*** THE DATA

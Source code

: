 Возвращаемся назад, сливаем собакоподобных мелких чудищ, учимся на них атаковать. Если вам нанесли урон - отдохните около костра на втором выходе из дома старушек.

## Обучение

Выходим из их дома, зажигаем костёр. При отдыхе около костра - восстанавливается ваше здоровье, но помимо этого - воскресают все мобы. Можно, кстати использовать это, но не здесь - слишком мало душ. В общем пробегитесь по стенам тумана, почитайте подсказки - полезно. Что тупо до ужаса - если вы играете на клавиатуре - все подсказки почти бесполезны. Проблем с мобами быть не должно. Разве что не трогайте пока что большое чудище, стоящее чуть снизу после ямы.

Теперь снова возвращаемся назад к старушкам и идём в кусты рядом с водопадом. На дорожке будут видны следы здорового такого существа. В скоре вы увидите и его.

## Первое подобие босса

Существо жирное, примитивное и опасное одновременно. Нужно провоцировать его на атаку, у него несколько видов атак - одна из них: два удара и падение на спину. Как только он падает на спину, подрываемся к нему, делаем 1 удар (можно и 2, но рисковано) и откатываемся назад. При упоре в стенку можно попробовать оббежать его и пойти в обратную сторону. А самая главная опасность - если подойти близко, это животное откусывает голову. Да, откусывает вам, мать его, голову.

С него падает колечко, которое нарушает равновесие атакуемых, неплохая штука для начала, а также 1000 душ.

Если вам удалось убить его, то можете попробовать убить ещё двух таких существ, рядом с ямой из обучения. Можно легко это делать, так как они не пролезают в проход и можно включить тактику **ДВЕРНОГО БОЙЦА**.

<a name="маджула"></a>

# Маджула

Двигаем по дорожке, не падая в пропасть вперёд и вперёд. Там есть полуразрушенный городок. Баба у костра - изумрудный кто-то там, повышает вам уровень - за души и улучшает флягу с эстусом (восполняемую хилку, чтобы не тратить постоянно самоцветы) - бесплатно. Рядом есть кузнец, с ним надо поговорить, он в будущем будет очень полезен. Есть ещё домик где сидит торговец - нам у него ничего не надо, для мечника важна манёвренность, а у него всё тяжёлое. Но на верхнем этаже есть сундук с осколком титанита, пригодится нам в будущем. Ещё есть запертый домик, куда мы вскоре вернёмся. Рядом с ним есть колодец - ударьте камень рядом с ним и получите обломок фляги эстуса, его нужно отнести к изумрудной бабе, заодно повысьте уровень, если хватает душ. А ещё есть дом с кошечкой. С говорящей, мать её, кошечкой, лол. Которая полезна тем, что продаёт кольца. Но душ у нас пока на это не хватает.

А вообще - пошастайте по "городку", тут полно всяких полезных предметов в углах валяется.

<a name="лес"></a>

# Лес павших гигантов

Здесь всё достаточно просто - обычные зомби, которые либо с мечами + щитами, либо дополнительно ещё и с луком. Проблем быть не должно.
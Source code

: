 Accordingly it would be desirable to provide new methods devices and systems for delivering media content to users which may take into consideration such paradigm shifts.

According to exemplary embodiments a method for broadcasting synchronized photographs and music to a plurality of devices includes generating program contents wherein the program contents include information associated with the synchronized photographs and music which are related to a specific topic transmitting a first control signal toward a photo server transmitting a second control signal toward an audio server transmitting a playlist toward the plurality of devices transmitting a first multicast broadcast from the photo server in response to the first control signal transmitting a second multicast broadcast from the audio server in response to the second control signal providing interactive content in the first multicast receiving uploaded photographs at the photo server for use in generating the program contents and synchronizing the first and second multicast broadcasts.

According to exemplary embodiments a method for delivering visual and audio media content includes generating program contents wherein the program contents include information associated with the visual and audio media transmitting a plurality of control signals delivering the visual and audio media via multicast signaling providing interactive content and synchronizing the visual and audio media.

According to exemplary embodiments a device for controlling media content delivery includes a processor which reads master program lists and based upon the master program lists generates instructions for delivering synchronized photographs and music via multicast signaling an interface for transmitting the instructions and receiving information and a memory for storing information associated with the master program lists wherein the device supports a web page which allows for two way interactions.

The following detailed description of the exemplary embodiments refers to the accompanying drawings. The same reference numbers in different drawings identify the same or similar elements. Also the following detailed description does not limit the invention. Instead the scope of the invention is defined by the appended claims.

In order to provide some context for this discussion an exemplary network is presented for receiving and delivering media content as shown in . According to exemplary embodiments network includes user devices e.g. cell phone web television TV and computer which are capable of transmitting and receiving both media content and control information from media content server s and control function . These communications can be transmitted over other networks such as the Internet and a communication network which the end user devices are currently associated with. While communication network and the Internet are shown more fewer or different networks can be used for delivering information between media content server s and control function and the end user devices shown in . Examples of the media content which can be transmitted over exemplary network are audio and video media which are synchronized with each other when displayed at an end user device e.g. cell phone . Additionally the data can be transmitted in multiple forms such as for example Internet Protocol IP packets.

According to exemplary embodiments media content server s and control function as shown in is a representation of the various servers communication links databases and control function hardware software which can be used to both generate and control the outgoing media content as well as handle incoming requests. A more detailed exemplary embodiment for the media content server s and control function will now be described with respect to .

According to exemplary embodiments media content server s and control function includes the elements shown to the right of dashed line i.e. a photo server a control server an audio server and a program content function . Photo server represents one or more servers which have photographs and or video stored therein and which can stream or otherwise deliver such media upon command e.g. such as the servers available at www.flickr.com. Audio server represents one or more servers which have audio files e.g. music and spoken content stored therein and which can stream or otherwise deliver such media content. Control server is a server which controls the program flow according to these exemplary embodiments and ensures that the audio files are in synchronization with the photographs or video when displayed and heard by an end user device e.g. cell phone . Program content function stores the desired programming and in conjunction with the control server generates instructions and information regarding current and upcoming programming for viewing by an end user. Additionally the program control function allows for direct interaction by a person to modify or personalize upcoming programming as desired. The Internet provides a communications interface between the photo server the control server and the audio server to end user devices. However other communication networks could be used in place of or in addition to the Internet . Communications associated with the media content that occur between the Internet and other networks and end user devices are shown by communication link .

******

The required output is the exact run of lines from the beginning of the listing above to the line that contains "Выходим из их", inclusive of both.

**RESULT FOR THIS EXERCISE:**
Source code

: Возвращаемся назад, сливаем собакоподобных мелких чудищ, учимся на них атаковать. Если вам нанесли урон - отдохните около костра на втором выходе из дома старушек.

## Обучение

Выходим из их дома, зажигаем костёр. При отдыхе около костра - восстанавливается ваше здоровье, но помимо этого - воскресают все мобы. Можно, кстати использовать это, но не здесь - слишком мало душ. В общем пробегитесь по стенам тумана, почитайте подсказки - полезно. Что тупо до ужаса - если вы играете на клавиатуре - все подсказки почти бесполезны. Проблем с мобами быть не должно. Разве что не трогайте пока что большое чудище, стоящее чуть снизу после ямы.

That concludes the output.